The world's attention is understandably focused on Russia and neighbour the Ukraine, but I wouldn't be surprised if we see much bigger development first through the mutual dislike between Trump and the political leaders of Iran.

The religious fundamentalists in Tehran reportedly tried to orchestrate an assassination attempt earlier this year, but the Trump administration has multiple motivations to isolate and quarantaine the Iranian leadership. Removing the country's oil exports from global markets is undoubtedly one way to alleviate over-supply pressures that will only intensify if the USA produces more itself, as is the stated intention.

Outgoing US president Joe Biden has been criticised for being too soft on Israel's retaliatory actions in Gaza and Lebanon, but how much of Biden's firm opposition against Israel attacking Iran's nuclear facilities still counts when a new president is about to take reign?

It's pure speculation at this stage, of course, but here's a window for Israel to hurt the enemy in Tehran in a profound manner when the president-elect can declare it happened on his predecessor's watch.

Don't sell your exposure to gold is an oft repeated mantra these past couple of days as higher bond yields have forced a retreat in bullion's price. A spike in hostilities between Israel and Iran is but one motivation to have exposure.

America First

A potentially much larger impact might stem from Trump's America First policy, which also includes import tariffs. Here the world's response will be as important as the initial protectionism. China is in the line of fire, of course, but Trump has repeatedly stated he wants tariffs on all imports.

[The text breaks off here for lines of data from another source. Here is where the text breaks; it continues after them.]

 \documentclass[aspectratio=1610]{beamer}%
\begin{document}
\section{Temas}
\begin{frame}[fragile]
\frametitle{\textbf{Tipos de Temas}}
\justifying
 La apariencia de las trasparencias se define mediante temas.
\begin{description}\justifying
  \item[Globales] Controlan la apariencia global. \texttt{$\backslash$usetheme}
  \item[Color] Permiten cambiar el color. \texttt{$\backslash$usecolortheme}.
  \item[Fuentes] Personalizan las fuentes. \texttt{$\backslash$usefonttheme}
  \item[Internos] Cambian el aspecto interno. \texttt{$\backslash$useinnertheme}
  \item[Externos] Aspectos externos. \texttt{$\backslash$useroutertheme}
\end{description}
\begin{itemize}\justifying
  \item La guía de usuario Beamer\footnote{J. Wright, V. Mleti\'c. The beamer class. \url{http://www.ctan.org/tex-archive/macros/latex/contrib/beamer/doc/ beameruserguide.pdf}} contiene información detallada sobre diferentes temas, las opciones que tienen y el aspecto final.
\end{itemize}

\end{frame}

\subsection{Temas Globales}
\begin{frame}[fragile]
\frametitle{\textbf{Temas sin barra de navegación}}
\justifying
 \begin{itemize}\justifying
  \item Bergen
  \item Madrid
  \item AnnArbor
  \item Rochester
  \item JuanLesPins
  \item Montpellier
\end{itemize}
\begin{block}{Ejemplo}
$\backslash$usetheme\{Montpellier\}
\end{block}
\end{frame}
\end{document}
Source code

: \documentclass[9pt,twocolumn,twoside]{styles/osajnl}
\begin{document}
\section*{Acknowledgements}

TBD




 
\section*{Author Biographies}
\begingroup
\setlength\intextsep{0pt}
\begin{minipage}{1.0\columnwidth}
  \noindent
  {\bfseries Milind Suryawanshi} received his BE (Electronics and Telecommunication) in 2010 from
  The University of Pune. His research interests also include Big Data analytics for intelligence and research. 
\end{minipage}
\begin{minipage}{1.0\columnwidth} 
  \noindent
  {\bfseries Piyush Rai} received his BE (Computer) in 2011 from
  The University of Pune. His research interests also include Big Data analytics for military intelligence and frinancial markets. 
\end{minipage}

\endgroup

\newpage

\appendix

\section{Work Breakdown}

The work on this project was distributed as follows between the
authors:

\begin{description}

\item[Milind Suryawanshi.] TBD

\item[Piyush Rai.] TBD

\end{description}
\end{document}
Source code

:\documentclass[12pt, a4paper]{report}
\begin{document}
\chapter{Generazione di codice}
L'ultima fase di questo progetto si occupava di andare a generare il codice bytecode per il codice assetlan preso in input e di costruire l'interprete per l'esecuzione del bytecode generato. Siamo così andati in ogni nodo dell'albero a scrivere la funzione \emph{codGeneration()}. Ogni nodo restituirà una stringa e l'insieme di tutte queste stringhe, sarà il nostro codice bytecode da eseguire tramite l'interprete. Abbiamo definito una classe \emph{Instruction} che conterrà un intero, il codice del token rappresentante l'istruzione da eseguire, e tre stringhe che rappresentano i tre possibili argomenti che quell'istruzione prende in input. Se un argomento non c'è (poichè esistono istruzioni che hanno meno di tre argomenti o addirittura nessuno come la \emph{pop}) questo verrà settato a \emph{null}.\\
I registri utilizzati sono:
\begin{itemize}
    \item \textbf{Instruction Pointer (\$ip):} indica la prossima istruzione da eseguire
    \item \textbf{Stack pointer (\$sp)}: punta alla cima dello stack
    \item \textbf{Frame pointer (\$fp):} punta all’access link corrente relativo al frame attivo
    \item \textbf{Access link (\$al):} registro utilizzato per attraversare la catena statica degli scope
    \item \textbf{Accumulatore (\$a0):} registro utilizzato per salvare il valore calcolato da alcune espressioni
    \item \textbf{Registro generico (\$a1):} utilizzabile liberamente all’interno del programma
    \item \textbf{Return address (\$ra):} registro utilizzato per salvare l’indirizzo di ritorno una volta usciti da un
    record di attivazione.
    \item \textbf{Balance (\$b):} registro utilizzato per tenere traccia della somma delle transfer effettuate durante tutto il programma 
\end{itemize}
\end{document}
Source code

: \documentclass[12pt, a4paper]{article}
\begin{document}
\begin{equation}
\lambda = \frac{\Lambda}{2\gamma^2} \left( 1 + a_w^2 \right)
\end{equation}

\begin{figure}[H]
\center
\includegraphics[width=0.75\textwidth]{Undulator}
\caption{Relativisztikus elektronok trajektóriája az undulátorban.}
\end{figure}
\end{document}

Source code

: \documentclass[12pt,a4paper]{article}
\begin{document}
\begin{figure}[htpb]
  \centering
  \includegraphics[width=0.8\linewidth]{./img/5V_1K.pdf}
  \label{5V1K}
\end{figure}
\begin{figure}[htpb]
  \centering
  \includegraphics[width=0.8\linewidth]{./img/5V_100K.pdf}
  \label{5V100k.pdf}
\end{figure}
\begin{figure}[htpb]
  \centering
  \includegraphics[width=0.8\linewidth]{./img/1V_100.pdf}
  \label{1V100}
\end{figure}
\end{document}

Assuming Congress goes ahead with these plans, it's likely Europe, India and China will retaliate if and when targeted.

This is a Big Boys game. Smaller countries, of which Australia is one, do not have the same luxury to respond in a tit-for-tat manner. Smaller countries will simply have to suck it up.

Or they can lobby to be excluded, as Australia undoubtedly will try. Whoever is in power locally next year will draw optimism from the fact Australia was one of few countries exempted from steel import tariffs during Trump's first term.

More good news is while the USA remains an all-important military and political ally, Australia's exports into the USA only account for less than 4% of the country's total, and most of that is agricultural, like beef.

Equally important is most of Australia's successful growth stories have a significant presence in the USA, including James Hardie ((JHX)), Macquarie Group ((MQG)), Computershare ((CPU)), ResMed ((RMD)), and QBE Insurance ((QBE)). CSL ((CSL)) might be impacted from less demand for vaccines and a hard border with Mexico, as happened in the past.